I remember when Born to Run came out. I had also played a little bit of tambourine. And you know, in those days it was very popular to put, if you had a credit on a record, "Drums and percussion." So when Born to Run came out, it just said "Drums." I looked at it, and I said, "Gee, I played some other stuff too...."
Jon pointed out to me, "You know what? You played drums on this music, that's all you need to say." If you're credited with playing drums on the Born to Run album — of course, Boom Carter, as everybody knows, played on "Born to Run" the song — that's all you need to say. That was the importance of the drums to him, and the drummers he admired.
In my early education in the E Street Band, a lot of focus was put on other drummers' drumming. Which I internalized in some cases, imagined myself in their heads. They were generally not contemporary drummers — they were drummers who played on the records we loved. And that's what this show is about: it's music that I love.
Photograph by Jerry Frishman
Well, you love a lot of different kinds of music, and you've got quite a few different bands.

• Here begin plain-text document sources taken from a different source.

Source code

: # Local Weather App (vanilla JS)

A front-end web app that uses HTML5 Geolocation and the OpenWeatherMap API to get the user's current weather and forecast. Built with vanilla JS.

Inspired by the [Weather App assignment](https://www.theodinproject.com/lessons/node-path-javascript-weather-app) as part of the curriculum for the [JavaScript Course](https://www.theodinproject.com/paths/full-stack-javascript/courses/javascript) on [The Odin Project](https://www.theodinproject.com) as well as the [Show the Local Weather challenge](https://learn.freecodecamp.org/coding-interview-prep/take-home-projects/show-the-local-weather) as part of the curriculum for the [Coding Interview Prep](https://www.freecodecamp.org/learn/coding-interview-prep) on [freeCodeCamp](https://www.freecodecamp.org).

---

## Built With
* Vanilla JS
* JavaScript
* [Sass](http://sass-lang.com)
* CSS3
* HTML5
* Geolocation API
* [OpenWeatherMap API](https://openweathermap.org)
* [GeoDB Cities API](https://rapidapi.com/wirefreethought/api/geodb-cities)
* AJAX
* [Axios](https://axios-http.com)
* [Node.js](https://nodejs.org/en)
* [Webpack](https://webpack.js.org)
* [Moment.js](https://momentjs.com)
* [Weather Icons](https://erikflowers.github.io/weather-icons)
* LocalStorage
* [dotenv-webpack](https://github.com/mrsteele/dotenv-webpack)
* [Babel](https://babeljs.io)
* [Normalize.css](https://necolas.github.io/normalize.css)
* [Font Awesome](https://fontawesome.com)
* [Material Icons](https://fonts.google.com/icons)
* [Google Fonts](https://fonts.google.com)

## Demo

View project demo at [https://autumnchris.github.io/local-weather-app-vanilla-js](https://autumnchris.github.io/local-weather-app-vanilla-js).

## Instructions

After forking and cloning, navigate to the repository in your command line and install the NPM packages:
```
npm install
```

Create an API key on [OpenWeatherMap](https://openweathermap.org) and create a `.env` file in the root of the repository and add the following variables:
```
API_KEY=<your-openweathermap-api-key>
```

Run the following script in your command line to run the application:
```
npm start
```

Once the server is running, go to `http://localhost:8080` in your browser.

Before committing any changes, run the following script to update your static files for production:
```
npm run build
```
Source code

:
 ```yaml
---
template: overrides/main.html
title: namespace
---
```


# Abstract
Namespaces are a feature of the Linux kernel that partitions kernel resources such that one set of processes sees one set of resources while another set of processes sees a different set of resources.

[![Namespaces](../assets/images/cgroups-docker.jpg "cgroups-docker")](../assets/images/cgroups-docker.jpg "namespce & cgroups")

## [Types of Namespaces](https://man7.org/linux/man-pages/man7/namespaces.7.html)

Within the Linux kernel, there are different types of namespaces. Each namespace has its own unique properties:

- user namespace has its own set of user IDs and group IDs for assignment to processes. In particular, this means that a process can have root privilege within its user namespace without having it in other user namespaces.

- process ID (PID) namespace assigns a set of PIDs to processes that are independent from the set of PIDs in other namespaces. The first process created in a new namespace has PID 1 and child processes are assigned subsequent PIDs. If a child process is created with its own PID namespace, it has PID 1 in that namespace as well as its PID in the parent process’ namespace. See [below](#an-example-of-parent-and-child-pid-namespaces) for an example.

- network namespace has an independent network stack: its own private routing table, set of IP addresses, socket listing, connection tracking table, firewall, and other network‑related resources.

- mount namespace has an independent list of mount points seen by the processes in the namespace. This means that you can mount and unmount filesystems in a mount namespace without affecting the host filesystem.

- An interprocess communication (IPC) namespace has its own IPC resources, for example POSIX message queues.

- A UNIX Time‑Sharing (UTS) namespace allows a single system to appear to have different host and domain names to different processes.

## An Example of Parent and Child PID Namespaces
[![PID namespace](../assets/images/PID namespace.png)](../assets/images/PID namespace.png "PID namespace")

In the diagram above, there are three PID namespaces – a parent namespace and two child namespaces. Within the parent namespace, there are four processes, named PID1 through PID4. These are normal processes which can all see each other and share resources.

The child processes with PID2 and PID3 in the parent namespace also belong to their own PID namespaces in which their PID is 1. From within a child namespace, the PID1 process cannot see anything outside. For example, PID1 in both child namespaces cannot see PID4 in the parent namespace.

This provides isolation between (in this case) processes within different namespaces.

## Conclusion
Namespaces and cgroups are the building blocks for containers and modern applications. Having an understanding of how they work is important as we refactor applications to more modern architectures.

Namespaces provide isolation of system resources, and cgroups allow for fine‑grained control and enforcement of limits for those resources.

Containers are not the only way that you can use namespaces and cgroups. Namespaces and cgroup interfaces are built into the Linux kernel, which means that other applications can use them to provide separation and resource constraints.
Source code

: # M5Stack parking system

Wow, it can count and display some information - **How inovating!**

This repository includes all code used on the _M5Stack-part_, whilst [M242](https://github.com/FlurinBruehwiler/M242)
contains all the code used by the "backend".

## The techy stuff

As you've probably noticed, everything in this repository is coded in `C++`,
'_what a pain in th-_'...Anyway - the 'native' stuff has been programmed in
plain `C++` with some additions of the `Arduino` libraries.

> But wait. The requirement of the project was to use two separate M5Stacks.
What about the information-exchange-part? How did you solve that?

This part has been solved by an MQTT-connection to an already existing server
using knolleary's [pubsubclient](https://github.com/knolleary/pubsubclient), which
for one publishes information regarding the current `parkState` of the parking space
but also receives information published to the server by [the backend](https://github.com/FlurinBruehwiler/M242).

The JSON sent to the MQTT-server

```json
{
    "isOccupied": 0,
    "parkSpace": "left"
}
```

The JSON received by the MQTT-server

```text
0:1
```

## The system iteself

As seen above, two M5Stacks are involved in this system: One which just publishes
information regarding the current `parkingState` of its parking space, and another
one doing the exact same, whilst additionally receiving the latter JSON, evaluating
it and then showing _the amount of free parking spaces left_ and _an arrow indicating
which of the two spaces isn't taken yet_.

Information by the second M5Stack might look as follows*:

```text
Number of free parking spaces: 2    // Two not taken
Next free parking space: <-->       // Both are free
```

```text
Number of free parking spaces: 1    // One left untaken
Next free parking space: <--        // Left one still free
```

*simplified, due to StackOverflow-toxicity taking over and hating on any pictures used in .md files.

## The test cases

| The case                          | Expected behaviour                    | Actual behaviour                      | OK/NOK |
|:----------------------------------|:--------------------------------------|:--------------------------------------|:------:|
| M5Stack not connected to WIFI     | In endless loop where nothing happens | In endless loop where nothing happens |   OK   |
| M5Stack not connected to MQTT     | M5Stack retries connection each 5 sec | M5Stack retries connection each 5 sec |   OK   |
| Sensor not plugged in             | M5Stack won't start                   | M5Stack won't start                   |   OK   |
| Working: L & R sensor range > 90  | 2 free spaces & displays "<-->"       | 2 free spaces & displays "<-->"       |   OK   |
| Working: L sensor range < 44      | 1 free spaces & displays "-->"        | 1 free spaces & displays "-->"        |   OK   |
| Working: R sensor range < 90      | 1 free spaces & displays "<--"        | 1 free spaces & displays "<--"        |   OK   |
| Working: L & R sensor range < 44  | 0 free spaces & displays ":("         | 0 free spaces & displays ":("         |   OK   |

You know, I've played with the Big Band, playing Buddy Rich/Count Basie-ish music on the road; I've got the 12-piece Stax and Motown band I generally hire out for private functions, when they need a dance band; I have a 23-piece society orchestra that I don't even drum in, I just lead it from the front, in a white dinner jacket and bow tie. There's a big Latin/salsa music element in there. But the "Jukebox" — two guitars, bass and drums — you know, that combination worked for the Beatles [laughs]. It is the basic approach to rock 'n' roll.
I know that you've been playing "American Girl," and then after Fats Domino passed, you've played some of his as well. Did you know either of those guys?

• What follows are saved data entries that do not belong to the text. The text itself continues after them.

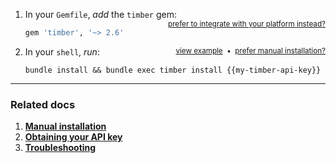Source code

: 
1. In your `Gemfile`, *add* the `timber` gem: <small style="float: right" class="platform-alt"><a href="/platforms">prefer to integrate with your platform instead?</a></small>

    ```ruby
    gem 'timber', '~> 2.6'
    ```

2. In your `shell`, *run*: <a href="/languages/ruby/installation/manual" style="float: right"><small>prefer manual installation?</small></a><span style="float: right"><small>&nbsp;&nbsp;&bull;&nbsp;&nbsp;</small></span><a href="//images.contentful.com/h6vh38q7qvzk/2Fx4sgYcbe8kKi4smywIKK/f33553257e41014771d21eafa4e22cea/0211f1d87004a059441f536b87b72802.gif" target="_blank"  style="float: right"><small>view example</small></a>

   ```shell
   bundle install && bundle exec timber install {{my-timber-api-key}}
   ```

---

### Related docs

1. [**Manual installation**](/languages/ruby/installation/manual)
2. [**Obtaining your API key**](/app/applications/obtaining-your-api-key)
3. [**Troubleshooting**](/languages/ruby/troubleshooting)

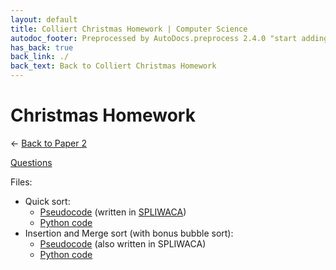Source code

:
 ```yaml
---
layout: default
title: Colliert Christmas Homework | Computer Science
autodoc_footer: Preprocessed by AutoDocs.preprocess 2.4.0 "start adding backlinks" ⓒ Starwort, 2020
has_back: true
back_link: ./
back_text: Back to Colliert Christmas Homework
---
```


# Christmas Homework

← [Back to Paper 2](./index.html)

[Questions](colliert_christmas_hw_questions_pandoc_out.html)

Files:

- Quick sort:
  - [Pseudocode](colliert_quick_sort.splw) (written in [SPLIWACA](https://www.github.com/Starwort/SPLIWACA/wiki))
  - [Python code](colliert_partition_exchange_sort.py)
- Insertion and Merge sort (with bonus bubble sort):
  - [Pseudocode](colliert_sorts.splw) (also written in SPLIWACA)
  - [Python code](colliert_sorts.py)
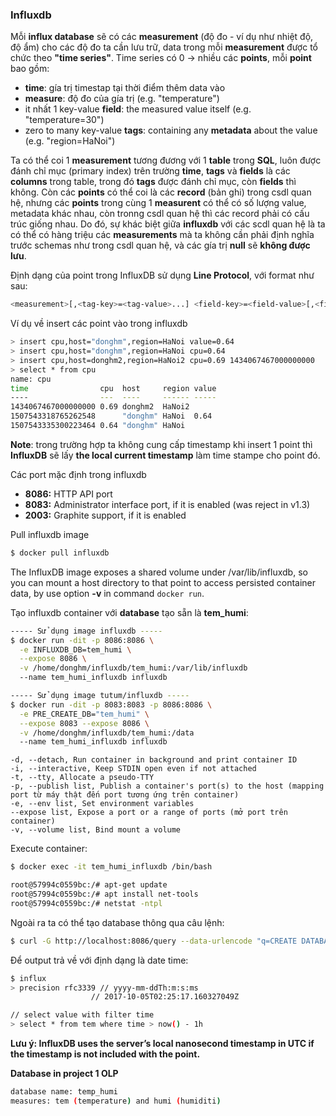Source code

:### **Influxdb**

Mỗi **influx database** sẽ có các **measurement** (độ đo - ví dụ như nhiệt độ, độ ẩm) cho các độ đo ta cần lưu trữ, data trong mỗi **measurement** được tổ chức theo **"time series"**. Time series có 0 -> nhiều các **points**, mỗi **point** bao gồm:

-  **time**: gía trị timestap tại thời điểm thêm data vào
- **measure**: độ đo của gía trị (e.g. "temperature")
- it nhất 1 key-value **field**:  the measured value itself (e.g. "temperature=30")
- zero to many key-value **tags**: containing any **metadata** about the value (e.g. "region=HaNoi")

Ta có thể coi 1 **measurement** tương đương với 1 **table** trong **SQL**, luôn được đánh chỉ mục (primary index) trên trường **time**, **tags** và **fields** là các **columns** trong table, trong đó **tags** được đánh chỉ mục, còn **fields** thì không. Còn các **points** có thể coi là các **record** (bản ghi) trong csdl quan hệ, nhưng các **points** trong cùng 1 **measurent** có thể có số lượng value, metadata khác nhau, còn tronng csdl quan hệ thì các record phải có cấu trúc giống nhau. Do đó, sự khác biệt giữa **influxdb** với các scdl quan hệ là ta có thể có hàng triệu các **measurements** mà ta không cần phải định nghĩa trước schemas như trong csdl quan hệ, và các gía trị **null** sẽ **không được lưu**.

Định dạng của point trong InfluxDB sử dụng **Line Protocol**, với format như sau:

```sh
<measurement>[,<tag-key>=<tag-value>...] <field-key>=<field-value>[,<field2-key>=<field2-value>...] [unix-nano-timestamp]
```

Ví dụ về insert các point vào trong influxdb

```sh
> insert cpu,host="donghm",region=HaNoi value=0.64
> insert cpu,host="donghm",region=HaNoi cpu=0.64
> insert cpu,host=donghm2,region=HaNoi2 cpu=0.69 1434067467000000000
> select * from cpu
name: cpu
time                cpu  host     region value
----                ---  ----     ------ -----
1434067467000000000 0.69 donghm2  HaNoi2 
1507543318765262548      "donghm" HaNoi  0.64
1507543335300223464 0.64 "donghm" HaNoi
```
**Note**: trong trường hợp ta không cung cấp timestamp khi insert 1 point thì **InfluxDB** sẽ lấy **the local current timestamp** làm time stampe cho point đó.

Các port mặc định trong influxdb

- **8086:** HTTP API port
- **8083:** Administrator interface port, if it is enabled (was reject in v1.3)
- **2003:** Graphite support, if it is enabled

Pull influxdb image

```sh
$ docker pull influxdb
```

The InfluxDB image exposes a shared volume under /var/lib/influxdb, so you can mount a host directory to that point to access persisted container data, by use option **-v** in command `docker run`.

Tạo influxdb container  với **database** tạo sẵn là **tem_humi**:

```sh
----- Sử dụng image influxdb -----
$ docker run -dit -p 8086:8086 \
  -e INFLUXDB_DB=tem_humi \
  --expose 8086 \
  -v /home/donghm/influxdb/tem_humi:/var/lib/influxdb
  --name tem_humi_influxdb influxdb

----- Sử dụng image tutum/influxdb -----
$ docker run -dit -p 8083:8083 -p 8086:8086 \
  -e PRE_CREATE_DB="tem_humi" \
  --expose 8083 --expose 8086 \
  -v /home/donghm/influxdb/tem_humi:/data
  --name tem_humi_influxdb influxdb
```

	-d, --detach, Run container in background and print container ID
	-i, --interactive, Keep STDIN open even if not attached
	-t, --tty, Allocate a pseudo-TTY
	-p, --publish list, Publish a container's port(s) to the host (mapping port từ máy thật đến port tương ứng trên container)
	-e, --env list, Set environment variables
	--expose list, Expose a port or a range of ports (mở port trên container)
	-v, --volume list, Bind mount a volume

Execute container:

```sh
$ docker exec -it tem_humi_influxdb /bin/bash

root@57994c0559bc:/# apt-get update
root@57994c0559bc:/# apt install net-tools
root@57994c0559bc:/# netstat -ntpl
```

Ngoài ra ta có thể tạo database thông qua câu lệnh:
```sh
$ curl -G http://localhost:8086/query --data-urlencode "q=CREATE DATABASE tem_humi"
```

Để output trả về với định dạng là date time:
```sh
$ influx
> precision rfc3339 // yyyy-mm-ddTh:m:s:ms 
				  // 2017-10-05T02:25:17.160327049Z

// select value with filter time
> select * from tem where time > now() - 1h
```

**Lưu ý:   InfluxDB uses the server’s local nanosecond timestamp in UTC if the timestamp is not included with the point.**

**Database in project 1 OLP**

```sh
database name: temp_humi
measures: tem (temperature) and humi (humiditi)
```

Well, I knew Tom pretty well — neat guy. It was just so unfortunate — and having heart problems myself — to see someone struck down at such an early age from a sudden heart attack. I mean, in 2017, that was just terribly shocking. We've played a bunch of Tom's songs. Somebody, every night, will call out "American Girl" or "Breakdown."
Fats, no, I never got to see him play live. The first time [the E Street Band] played Zurich, Switzerland, I can remember that my wife — who was my girlfriend at the time, Becky — was coming over to Zurich, Switzerland, to visit me. She got there the day that we got there, and Fats Domino was playing that night in Zurich. The whole band went down, but I didn't. Becky and I stayed in my room the whole night; we didn't leave the room! I remember Bruce coming in the next day, raving about Fats Domino's show.

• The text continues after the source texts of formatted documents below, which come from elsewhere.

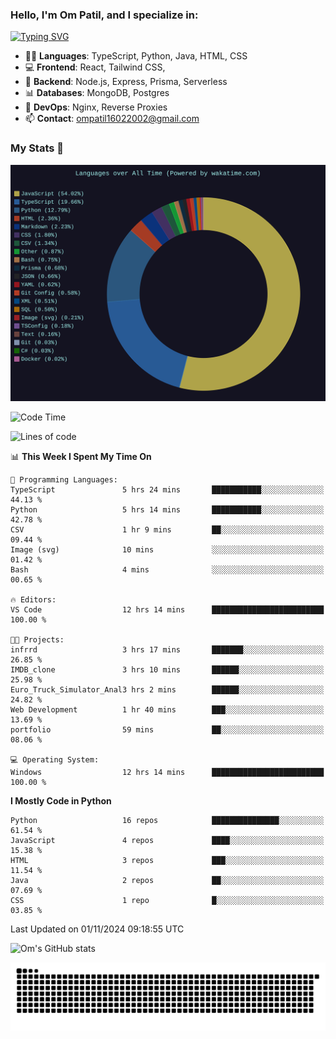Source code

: <h3>Hello, I'm Om Patil, and I specialize in:</h3>

[![Typing SVG](https://readme-typing-svg.demolab.com?font=Fira+Code&pause=1000&color=00F7F6&width=435&lines=Full+Stack+Developer;Node.js+Backend+Developer;React+Frontend+Developer)](https://git.io/typing-svg)

<ul>
  <li>👨‍💻 <strong>Languages</strong>: TypeScript, Python, Java, HTML, CSS</li>
  <li>💻 <strong>Frontend</strong>: React, Tailwind CSS,  </li>
  <li>🦄 <strong>Backend</strong>: Node.js, Express, Prisma, Serverless </li>
  <li>📊 <strong>Databases</strong>: MongoDB, Postgres</li>
  <li>🚀 <strong>DevOps</strong>: Nginx, Reverse Proxies</li>
  <li>📫 <strong>Contact</strong>: <a href="mailto:ompatil16022002@gmail.com">ompatil16022002@gmail.com</a></li>
</ul>


<h3>My Stats 💯</h3>

<img src="wakatime-stats.svg" alt="Wakatime Stats" width="600"/>

<!--  [![Top Langs](https://github-readme-stats.vercel.app/api/top-langs/?username=9OmP&layout=compact&theme=radical)](https://github.com/anuraghazra/github-readme-stats) -->

<!--START_SECTION:waka-->
![Code Time](http://img.shields.io/badge/Code%20Time-87%20hrs%2058%20mins-blue)

![Lines of code](https://img.shields.io/badge/From%20Hello%20World%20I%27ve%20Written-1.5%20million%20lines%20of%20code-blue)

📊 **This Week I Spent My Time On** 

```text
💬 Programming Languages: 
TypeScript               5 hrs 24 mins       ███████████░░░░░░░░░░░░░░   44.13 % 
Python                   5 hrs 14 mins       ███████████░░░░░░░░░░░░░░   42.78 % 
CSV                      1 hr 9 mins         ██░░░░░░░░░░░░░░░░░░░░░░░   09.44 % 
Image (svg)              10 mins             ░░░░░░░░░░░░░░░░░░░░░░░░░   01.42 % 
Bash                     4 mins              ░░░░░░░░░░░░░░░░░░░░░░░░░   00.65 % 

🔥 Editors: 
VS Code                  12 hrs 14 mins      █████████████████████████   100.00 % 

🐱‍💻 Projects: 
infrrd                   3 hrs 17 mins       ███████░░░░░░░░░░░░░░░░░░   26.85 % 
IMDB_clone               3 hrs 10 mins       ██████░░░░░░░░░░░░░░░░░░░   25.98 % 
Euro_Truck_Simulator_Anal3 hrs 2 mins        ██████░░░░░░░░░░░░░░░░░░░   24.82 % 
Web Development          1 hr 40 mins        ███░░░░░░░░░░░░░░░░░░░░░░   13.69 % 
portfolio                59 mins             ██░░░░░░░░░░░░░░░░░░░░░░░   08.06 % 

💻 Operating System: 
Windows                  12 hrs 14 mins      █████████████████████████   100.00 % 
```

**I Mostly Code in Python** 

```text
Python                   16 repos            ███████████████░░░░░░░░░░   61.54 % 
JavaScript               4 repos             ████░░░░░░░░░░░░░░░░░░░░░   15.38 % 
HTML                     3 repos             ███░░░░░░░░░░░░░░░░░░░░░░   11.54 % 
Java                     2 repos             ██░░░░░░░░░░░░░░░░░░░░░░░   07.69 % 
CSS                      1 repo              █░░░░░░░░░░░░░░░░░░░░░░░░   03.85 % 
```




 Last Updated on 01/11/2024 09:18:55 UTC
<!--END_SECTION:waka-->

![Om's GitHub stats](https://github-readme-stats.vercel.app/api?username=9OmP&show_icons=true&theme=radical)

![snake gif](https://github.com/9OmP/9OmP/blob/output/github-contribution-grid-snake-dark.svg)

Bruce said he asked Fats, "Why do you set up so close to the drums?" And he says, "I've gotta feel that bass drum right against my body." I always remember that statement — he had to feel the drummer.
Photograph courtesy of Max Weinberg
As legend has it, it was your audition of his "Let the Four Winds Blow" that got you the E Street gig, is that true?
Well, yes, it was that song we were playing, which at the time was — if you listen to some of the early bootlegs of Boom playing that, it was fusion-esque. It was a little like "Rosalita"; the drumming was really complicated — lots of syncopated accents. But basically, it's a shuffle. So I played a shuffle — simplified it. And yeah, that was the song. Had I known more about Bruce and the band other than what I saw going on in front of me, I probably would have been nervous. So I passed the first audition. Then I really wanted the gig, and I was very nervous the second time. Jeez, I thought I blew it. The second time I played was just about five days later.
But yeah, in "Four Winds Blow" he did this big physical movement — sort of like an umpire calling a base runner. It was obviously— stop. You know, cut. He later told me he'd do it a few times. And if a drummer missed the first, that was bad; if you missed it again, that was worse; if you missed it three or more times after that, you weren't even in the running. It was really easy, to see that: stop. So I stopped.
Photograph by Mark R. Sullivan
People always ask me about this. In fact, I did ask Bruce, 20 years later, why he picked me. And he said there were some really good drummers; there were some guys who came in who knew both records cold. They knew every beat of every song. And I didn't know anything. I'd never heard a Bruce Springsteen record. But I was a good improviser, and I was very good at taking direction. So when he threw his arm out, I hit a rimshot. Stimulus/response, you know, because that's what a drummer does (at least in the old days). If a dancer kicks, you hit a cymbal, that kind of thing. And I had a lot of experience doing shows where the drums were used to promote action rather than sort of drum soloing. Apparently I was the only guy out of 60-something drummers who made that cue. And Bruce told me all those years later, that was the moment he knew I was the guy. I paid attention.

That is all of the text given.